◆ GOAL OF THE EXERCISE: Could you copy each line of the entries that contains "messages"?

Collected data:

= = = = = = =

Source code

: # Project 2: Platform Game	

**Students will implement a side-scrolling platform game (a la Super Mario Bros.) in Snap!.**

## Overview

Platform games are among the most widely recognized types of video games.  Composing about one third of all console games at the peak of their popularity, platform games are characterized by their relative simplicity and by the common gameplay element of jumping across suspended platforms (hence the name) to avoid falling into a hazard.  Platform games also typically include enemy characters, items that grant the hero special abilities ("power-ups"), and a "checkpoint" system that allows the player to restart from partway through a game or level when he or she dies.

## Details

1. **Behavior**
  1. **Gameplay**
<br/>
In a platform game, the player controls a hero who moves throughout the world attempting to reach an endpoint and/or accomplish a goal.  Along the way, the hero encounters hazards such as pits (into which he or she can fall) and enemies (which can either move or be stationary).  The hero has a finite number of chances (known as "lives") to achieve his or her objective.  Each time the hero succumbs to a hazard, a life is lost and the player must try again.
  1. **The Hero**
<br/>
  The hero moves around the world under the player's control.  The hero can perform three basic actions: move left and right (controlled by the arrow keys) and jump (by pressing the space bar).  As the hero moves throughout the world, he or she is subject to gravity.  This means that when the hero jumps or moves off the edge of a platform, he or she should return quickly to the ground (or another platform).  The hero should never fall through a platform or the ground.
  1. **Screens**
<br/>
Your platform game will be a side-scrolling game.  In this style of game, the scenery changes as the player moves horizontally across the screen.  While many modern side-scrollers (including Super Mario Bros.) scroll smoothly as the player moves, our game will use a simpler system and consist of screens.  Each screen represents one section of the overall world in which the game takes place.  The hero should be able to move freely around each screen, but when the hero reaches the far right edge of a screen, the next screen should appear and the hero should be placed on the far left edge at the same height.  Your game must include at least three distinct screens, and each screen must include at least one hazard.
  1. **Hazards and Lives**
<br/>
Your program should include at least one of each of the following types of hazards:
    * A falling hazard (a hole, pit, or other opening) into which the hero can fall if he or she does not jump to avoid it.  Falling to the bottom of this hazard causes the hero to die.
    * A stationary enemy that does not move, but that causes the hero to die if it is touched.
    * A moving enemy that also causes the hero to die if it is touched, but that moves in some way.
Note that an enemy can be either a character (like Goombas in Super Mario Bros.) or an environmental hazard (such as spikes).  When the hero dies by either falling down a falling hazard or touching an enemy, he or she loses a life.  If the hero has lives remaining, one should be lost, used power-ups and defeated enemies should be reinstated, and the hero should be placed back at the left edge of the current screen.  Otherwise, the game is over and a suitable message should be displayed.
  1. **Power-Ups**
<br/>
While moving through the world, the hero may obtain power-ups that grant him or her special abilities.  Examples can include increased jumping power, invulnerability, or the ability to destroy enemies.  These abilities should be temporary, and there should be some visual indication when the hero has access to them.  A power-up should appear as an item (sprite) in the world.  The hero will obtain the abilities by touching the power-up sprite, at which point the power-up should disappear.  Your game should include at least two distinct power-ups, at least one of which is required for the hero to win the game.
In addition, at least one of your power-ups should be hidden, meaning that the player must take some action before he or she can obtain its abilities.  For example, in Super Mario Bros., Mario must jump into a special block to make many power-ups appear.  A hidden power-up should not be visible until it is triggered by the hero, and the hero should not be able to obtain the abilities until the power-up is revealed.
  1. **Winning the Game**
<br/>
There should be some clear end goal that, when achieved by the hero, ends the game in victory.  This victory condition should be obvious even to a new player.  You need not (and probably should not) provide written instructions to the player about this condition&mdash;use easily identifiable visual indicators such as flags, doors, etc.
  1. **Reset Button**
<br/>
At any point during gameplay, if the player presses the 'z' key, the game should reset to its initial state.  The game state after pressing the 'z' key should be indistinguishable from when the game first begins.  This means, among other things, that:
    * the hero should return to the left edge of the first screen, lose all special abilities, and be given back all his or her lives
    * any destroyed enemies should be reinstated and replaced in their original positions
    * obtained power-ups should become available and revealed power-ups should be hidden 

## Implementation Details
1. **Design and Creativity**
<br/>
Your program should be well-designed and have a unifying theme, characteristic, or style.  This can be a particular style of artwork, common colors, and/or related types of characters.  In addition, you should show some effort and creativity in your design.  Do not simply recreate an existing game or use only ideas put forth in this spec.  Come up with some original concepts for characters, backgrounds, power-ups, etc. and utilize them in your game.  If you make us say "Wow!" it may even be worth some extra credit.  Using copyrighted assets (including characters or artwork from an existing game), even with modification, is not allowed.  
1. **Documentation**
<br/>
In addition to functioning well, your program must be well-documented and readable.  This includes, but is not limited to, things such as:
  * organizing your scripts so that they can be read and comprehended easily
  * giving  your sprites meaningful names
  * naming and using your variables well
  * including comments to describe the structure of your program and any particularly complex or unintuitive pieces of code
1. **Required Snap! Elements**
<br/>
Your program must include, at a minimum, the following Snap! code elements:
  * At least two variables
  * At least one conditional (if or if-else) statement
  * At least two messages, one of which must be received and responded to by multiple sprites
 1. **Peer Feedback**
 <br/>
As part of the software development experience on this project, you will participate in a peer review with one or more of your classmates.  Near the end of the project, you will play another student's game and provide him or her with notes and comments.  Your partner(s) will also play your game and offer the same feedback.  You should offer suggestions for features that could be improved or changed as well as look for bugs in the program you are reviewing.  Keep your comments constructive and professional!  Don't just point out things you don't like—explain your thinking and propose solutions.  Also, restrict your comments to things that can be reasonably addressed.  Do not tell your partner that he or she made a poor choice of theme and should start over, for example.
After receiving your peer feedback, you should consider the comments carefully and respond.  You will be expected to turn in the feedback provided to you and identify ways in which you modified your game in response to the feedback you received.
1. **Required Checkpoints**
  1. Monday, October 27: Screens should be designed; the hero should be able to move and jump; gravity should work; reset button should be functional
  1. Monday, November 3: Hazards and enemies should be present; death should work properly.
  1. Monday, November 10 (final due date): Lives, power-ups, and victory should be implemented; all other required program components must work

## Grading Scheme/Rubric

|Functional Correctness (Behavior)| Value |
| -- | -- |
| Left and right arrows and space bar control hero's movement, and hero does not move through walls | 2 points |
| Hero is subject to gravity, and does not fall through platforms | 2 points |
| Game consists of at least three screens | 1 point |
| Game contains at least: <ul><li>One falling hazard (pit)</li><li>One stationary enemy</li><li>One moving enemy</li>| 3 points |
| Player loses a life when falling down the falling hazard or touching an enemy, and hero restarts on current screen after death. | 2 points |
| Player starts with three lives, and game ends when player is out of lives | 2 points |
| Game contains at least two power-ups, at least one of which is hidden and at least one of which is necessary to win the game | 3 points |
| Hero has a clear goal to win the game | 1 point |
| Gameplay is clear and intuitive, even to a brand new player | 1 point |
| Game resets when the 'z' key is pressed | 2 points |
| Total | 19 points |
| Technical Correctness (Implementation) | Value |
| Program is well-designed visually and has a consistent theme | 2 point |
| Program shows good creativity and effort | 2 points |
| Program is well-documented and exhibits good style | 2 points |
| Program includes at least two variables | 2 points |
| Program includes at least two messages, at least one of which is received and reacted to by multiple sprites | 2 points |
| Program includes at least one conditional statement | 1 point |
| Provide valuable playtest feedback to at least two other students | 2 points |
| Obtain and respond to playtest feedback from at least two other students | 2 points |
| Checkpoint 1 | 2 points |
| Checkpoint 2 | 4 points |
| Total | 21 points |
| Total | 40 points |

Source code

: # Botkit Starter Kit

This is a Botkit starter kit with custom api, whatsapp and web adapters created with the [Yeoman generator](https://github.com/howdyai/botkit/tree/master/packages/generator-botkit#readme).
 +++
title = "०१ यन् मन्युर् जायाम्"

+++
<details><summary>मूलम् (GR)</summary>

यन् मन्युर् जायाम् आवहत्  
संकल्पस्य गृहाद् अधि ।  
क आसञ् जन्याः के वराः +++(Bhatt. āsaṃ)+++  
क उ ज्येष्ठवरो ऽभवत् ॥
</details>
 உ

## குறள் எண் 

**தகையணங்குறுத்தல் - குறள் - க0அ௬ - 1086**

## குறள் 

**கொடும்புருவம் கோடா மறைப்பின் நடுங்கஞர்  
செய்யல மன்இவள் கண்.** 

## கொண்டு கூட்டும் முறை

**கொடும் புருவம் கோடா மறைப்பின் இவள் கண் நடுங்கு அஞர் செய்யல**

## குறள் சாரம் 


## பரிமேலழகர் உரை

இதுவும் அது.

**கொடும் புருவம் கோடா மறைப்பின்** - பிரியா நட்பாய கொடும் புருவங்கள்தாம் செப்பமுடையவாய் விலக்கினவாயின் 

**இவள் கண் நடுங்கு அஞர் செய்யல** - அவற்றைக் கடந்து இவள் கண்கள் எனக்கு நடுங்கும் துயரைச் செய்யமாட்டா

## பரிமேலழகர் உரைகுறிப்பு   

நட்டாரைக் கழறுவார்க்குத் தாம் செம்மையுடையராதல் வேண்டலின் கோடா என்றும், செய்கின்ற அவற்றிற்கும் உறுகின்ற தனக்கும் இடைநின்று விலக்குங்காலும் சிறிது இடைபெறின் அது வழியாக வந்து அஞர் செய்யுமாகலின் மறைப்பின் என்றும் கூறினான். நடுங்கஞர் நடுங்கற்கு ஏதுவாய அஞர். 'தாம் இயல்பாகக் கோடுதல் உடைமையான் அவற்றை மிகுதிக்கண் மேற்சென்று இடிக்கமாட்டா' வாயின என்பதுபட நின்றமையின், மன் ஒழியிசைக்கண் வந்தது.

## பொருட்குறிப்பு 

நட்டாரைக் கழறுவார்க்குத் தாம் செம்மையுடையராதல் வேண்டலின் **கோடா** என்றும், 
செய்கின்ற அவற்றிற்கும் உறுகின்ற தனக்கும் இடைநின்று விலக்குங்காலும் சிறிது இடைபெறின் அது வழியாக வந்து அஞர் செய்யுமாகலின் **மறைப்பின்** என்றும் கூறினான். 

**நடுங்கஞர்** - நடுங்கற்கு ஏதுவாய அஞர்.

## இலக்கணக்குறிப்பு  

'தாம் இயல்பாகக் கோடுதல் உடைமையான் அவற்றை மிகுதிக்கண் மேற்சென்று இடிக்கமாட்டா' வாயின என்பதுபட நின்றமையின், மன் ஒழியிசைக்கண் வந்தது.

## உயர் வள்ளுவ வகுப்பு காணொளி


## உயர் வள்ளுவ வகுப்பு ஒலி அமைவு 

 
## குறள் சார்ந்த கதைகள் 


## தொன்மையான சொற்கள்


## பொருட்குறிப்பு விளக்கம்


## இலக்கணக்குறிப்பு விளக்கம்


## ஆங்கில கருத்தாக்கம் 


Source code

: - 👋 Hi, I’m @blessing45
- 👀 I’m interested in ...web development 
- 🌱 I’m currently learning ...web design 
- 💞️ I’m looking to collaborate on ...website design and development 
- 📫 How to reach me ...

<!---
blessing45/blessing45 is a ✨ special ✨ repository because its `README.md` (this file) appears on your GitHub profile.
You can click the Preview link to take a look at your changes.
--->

= = = = = = =

◆ ANSWER SECTION:
  * At least two messages, one of which must be received and responded to by multiple sprites
| Program includes at least two messages, at least one of which is received and reacted to by multiple sprites | 2 points |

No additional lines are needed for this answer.